José María Dueso

Personal information
- Full name: José María Dueso Villar
- Nationality: Spanish
- Born: 30 October 1974 (age 51)

Sport
- Country: Spain
- Sport: Boccia

= José María Dueso =

Spanish boccia player

José María Dueso Villar (born 30 October 1974) is a Spanish boccia player, who has represented the country internationally at the Paralympic Games.

== Boccia ==
Dueso is a BC4 classified boccia player, and is a member of the C.D. Hercesa club.

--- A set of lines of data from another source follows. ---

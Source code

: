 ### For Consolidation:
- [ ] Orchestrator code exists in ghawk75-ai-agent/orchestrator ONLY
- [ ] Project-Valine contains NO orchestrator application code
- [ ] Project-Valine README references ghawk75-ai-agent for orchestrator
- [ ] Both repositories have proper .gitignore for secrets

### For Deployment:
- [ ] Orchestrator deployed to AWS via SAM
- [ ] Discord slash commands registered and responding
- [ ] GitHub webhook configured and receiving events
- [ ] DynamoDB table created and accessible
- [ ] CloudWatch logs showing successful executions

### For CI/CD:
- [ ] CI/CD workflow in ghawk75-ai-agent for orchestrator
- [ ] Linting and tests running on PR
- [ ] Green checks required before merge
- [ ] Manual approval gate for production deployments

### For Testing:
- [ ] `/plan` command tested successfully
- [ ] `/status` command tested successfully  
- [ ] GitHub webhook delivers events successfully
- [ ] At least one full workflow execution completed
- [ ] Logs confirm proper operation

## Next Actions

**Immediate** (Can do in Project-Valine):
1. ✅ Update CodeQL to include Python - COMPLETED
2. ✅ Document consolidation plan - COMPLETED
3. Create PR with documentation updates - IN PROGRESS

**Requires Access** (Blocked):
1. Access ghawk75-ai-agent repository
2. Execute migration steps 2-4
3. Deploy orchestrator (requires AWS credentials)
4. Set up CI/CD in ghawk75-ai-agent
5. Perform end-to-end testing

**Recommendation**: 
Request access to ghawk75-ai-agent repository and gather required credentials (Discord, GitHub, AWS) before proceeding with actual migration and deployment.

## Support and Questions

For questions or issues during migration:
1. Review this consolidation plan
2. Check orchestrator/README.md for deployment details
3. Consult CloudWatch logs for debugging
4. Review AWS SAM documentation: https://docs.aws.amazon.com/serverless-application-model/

National Institute of Physical Education Lleida hosted the 2008 Spanish national championships. Dueso competed in this event. Lisbon hosted the World Championships in June 2010, and he was a member of the Spain national team. Competing in the individual BC4 event, he was eliminated in the second round by a score of 3.2. Elche, Spain hosted the Spanish Boccia Club Championship in June 2011, with Dueso participating in the event. He finished first in the individual competition and the BC4 open pairs competition while playing for CD Hercesa, Community of Madrid.

The Belfast, Northern Ireland hosted Boccia World Championships were held in August 2011, and Dueso participated. The event was part of the ranking process to qualify for the London Paralympic Games. He was eliminated in the individual event in the quarter-finals. In January 2012, he participated in a boccia training camp organized by Spain's Cerebral Palsy Federation of Sports (FEDPC) and the Spanish Sports Federation for Persons with Physical Disabilities (FEDDF) along with 24 other boccia players from around Spain held at CRE San Andrés. The camp was part of national team preparations for the London Paralympics. Club ADM and the Sociocultural Disability Association (ASCM) organized the June 2012 Spain national championships which he competed in. Playing with Alejandro Piquero Serrano, the pair earned a gold medal in the BC4 pairs event. He competed at the 2012 Summer Paralympics. In the individual BC4 event, he won his qualification round 9–0. In the round of eight, he lost 4–6.

Dueso was a member of the Spain's delegation at the European Championships contested in June 2013 in Guimaraes, Portugal. In October 2013, he was ranked Spain's best competitor in his classification.